**What the task asks:** Within the records below, reproduce without change the lines from the line that has "sample by the" through the line that has "which finds a", and only those.

**Dataset entries:**
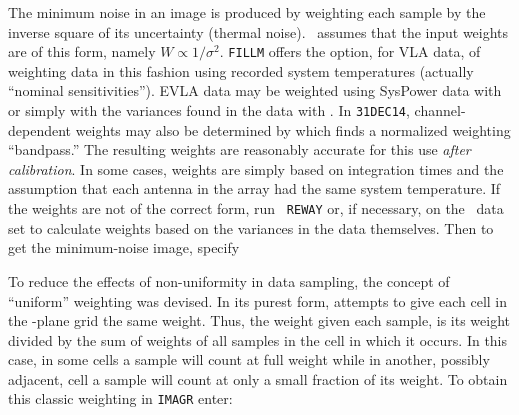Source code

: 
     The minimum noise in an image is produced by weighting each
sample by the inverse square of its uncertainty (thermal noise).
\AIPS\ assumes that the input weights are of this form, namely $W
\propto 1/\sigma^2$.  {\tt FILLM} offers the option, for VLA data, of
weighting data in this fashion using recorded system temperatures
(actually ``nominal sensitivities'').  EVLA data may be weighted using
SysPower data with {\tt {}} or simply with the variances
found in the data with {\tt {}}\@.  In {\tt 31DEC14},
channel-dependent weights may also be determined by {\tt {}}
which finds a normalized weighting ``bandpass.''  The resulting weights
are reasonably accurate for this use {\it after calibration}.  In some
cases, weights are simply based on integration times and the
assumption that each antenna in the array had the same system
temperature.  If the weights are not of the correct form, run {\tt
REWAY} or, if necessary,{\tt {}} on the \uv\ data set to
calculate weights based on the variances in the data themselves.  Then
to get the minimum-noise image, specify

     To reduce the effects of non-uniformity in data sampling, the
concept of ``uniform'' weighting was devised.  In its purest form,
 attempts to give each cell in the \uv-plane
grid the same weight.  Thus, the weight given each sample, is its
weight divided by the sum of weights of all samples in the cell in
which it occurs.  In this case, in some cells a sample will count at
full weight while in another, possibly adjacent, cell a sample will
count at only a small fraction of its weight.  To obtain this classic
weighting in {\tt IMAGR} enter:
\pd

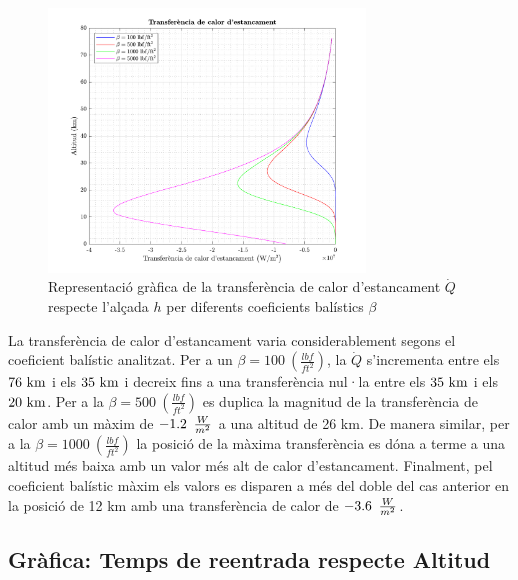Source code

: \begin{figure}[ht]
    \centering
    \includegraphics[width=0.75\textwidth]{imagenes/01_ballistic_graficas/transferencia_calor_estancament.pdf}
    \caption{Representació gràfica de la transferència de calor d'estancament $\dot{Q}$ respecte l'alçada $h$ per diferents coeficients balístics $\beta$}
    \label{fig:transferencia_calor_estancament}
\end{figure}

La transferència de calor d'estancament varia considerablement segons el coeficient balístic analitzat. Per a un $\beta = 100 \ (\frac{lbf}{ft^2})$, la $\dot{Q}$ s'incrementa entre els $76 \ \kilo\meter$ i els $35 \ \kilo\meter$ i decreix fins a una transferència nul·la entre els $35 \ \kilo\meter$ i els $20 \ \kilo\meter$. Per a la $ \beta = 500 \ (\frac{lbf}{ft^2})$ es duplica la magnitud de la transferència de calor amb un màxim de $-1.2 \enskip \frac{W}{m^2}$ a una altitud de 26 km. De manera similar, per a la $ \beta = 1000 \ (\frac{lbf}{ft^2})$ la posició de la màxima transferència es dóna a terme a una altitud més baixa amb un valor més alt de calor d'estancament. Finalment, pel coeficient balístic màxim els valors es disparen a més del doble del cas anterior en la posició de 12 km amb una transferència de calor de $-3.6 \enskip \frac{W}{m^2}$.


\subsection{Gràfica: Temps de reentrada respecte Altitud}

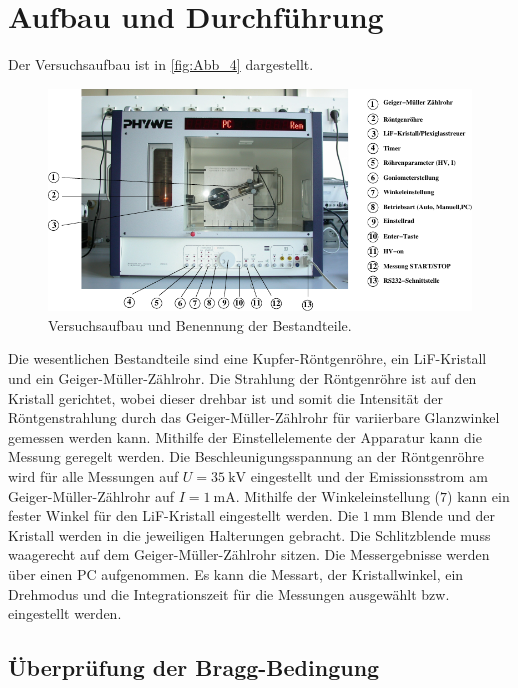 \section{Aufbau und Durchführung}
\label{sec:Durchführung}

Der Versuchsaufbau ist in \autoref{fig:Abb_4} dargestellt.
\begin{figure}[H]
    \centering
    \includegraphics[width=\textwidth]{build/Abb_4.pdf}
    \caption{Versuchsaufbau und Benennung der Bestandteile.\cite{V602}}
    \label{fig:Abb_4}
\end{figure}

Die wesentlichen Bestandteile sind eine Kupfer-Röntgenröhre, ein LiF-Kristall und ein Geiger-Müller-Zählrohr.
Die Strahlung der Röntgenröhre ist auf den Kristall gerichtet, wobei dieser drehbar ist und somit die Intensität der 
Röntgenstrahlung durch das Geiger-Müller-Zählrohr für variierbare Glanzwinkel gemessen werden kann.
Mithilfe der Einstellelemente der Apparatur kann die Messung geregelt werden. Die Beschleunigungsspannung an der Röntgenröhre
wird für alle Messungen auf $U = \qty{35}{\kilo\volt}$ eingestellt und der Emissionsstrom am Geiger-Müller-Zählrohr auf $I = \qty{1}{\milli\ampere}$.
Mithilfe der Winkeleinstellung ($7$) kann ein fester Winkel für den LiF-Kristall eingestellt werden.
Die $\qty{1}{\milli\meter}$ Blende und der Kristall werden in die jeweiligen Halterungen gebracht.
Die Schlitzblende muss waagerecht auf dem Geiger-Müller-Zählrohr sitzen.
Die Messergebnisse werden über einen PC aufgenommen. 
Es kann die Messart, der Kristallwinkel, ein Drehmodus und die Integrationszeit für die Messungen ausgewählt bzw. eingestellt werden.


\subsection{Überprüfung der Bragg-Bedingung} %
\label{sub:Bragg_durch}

**Answer for the task:**
sample by the inverse square of its uncertainty (thermal noise).
\AIPS\ assumes that the input weights are of this form, namely $W
\propto 1/\sigma^2$.  {\tt FILLM} offers the option, for VLA data, of
weighting data in this fashion using recorded system temperatures
(actually ``nominal sensitivities'').  EVLA data may be weighted using
SysPower data with {\tt {}} or simply with the variances
found in the data with {\tt {}}\@.  In {\tt 31DEC14},
channel-dependent weights may also be determined by {\tt {}}
which finds a normalized weighting ``bandpass.''  The resulting weights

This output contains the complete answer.